--- DATA FOR THIS EXERCISE Enclosed Below ---
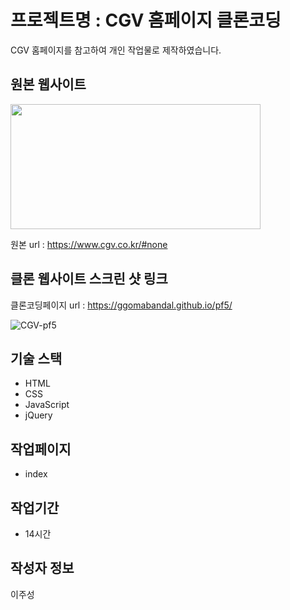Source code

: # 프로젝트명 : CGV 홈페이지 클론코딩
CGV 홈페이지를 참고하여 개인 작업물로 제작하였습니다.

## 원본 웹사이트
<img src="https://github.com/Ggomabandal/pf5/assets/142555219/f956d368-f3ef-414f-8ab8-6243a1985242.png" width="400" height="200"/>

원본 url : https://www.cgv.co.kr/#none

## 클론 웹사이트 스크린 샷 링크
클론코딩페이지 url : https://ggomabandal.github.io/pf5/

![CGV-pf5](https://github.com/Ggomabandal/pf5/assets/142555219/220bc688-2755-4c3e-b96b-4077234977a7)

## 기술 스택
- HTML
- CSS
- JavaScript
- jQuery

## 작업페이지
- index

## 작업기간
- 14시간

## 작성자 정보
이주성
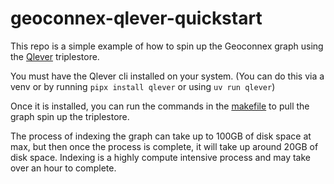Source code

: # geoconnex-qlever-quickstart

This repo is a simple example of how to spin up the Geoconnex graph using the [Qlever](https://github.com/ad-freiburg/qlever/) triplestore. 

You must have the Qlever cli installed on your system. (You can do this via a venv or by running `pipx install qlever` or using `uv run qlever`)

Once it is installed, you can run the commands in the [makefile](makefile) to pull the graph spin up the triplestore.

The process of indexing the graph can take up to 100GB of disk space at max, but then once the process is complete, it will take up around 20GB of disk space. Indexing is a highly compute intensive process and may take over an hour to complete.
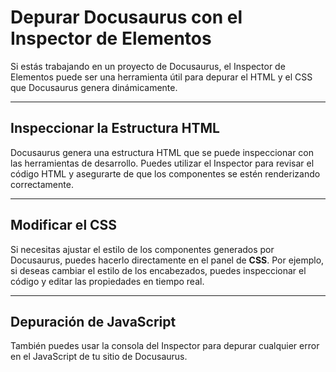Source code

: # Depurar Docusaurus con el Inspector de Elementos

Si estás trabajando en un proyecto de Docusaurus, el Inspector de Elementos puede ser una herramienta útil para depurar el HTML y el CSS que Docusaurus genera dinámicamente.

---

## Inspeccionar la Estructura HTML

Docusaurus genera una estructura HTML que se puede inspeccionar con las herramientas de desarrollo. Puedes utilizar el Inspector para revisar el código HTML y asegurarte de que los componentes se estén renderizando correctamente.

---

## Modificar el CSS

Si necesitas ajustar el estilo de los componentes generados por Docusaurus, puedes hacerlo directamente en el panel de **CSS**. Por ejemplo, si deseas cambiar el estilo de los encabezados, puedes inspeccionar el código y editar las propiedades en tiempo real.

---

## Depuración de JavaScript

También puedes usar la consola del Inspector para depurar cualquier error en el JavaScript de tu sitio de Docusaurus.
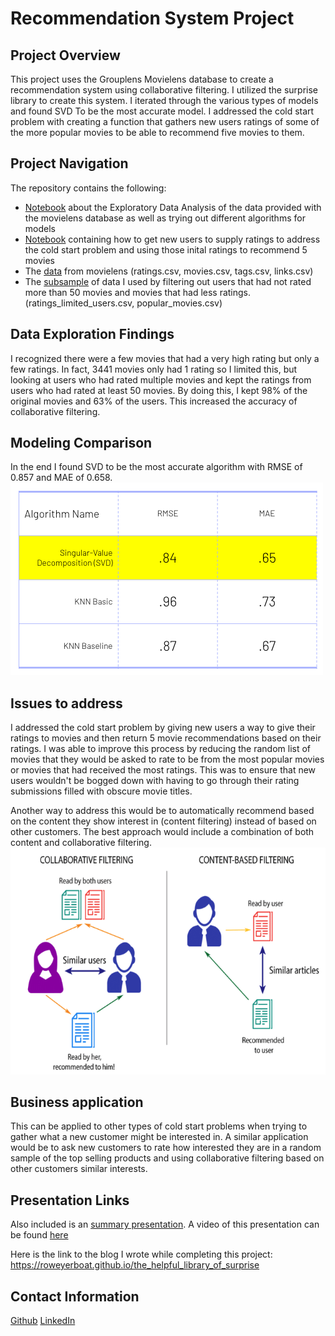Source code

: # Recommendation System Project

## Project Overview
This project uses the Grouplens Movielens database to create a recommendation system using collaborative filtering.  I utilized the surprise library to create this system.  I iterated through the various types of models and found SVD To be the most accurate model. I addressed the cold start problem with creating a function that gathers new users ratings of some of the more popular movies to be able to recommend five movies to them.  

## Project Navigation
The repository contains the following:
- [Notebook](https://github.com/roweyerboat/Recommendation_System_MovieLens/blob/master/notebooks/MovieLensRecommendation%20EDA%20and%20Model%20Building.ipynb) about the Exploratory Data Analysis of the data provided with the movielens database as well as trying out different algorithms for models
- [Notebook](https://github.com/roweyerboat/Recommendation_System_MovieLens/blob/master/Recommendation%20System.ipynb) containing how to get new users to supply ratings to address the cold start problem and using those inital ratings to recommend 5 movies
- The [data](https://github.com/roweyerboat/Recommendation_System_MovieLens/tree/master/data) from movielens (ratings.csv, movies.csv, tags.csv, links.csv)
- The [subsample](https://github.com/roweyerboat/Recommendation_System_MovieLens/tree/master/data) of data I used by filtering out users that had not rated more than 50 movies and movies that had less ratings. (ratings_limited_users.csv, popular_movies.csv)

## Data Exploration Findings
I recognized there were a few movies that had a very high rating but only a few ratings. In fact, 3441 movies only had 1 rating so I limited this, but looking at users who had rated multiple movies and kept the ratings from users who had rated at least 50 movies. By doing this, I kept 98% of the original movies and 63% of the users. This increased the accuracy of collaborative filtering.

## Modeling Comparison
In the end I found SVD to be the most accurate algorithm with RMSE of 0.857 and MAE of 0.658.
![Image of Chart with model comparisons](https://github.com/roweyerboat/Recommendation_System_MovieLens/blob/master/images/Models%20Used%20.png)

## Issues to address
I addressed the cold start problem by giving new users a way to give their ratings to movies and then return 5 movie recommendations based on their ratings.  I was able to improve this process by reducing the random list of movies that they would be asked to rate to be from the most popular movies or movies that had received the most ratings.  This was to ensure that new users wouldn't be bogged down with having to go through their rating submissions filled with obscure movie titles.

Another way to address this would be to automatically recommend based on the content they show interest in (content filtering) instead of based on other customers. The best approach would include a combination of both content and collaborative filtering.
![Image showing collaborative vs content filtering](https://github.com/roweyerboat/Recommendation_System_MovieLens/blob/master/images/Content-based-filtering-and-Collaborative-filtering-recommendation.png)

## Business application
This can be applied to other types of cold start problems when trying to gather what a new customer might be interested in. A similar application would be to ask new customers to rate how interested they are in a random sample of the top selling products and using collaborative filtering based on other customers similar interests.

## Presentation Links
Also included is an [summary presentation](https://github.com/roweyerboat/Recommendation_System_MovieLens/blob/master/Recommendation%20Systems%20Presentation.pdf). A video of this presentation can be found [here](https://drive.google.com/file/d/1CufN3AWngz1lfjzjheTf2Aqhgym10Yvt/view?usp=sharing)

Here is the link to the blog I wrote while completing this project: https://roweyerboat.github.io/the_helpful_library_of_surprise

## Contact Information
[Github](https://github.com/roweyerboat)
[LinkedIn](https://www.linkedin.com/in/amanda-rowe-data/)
--- End of Enclosed DATA FOR THIS EXERCISE ---
--- DATA FOR THIS EXERCISE Enclosed Below ---
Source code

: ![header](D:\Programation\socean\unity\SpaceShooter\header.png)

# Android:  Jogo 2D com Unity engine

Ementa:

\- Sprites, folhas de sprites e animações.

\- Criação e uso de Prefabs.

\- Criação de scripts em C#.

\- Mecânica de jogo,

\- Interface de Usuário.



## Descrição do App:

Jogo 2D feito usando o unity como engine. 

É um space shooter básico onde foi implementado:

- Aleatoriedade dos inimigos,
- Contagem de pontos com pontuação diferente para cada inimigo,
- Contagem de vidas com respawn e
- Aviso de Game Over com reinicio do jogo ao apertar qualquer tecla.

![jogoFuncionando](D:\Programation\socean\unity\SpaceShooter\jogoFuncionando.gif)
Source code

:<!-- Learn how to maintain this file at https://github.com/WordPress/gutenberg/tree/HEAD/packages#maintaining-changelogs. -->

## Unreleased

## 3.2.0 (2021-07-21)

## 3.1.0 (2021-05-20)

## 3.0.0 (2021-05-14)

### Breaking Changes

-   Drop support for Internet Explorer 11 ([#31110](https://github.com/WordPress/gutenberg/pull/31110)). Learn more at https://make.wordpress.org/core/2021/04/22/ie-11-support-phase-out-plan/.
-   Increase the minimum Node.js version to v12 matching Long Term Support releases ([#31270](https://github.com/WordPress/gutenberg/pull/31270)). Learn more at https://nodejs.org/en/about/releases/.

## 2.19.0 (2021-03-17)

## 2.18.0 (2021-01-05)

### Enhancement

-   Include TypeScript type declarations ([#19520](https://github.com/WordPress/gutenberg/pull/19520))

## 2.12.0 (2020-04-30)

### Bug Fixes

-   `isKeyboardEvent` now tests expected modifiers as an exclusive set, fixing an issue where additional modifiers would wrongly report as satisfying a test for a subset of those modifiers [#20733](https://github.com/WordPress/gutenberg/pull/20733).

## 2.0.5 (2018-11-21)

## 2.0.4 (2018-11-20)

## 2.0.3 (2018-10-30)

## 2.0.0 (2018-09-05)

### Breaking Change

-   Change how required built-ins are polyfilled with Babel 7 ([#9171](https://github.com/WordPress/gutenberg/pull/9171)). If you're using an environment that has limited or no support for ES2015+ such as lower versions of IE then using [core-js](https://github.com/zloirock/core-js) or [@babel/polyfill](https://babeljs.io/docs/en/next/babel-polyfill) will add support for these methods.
--- End of Enclosed DATA FOR THIS EXERCISE ---
WHAT TO DO:
Your job is to return all lines above that hold the word "Criação".

EXPECTED OUTPUT:
\- Criação e uso de Prefabs.
\- Criação de scripts em C#.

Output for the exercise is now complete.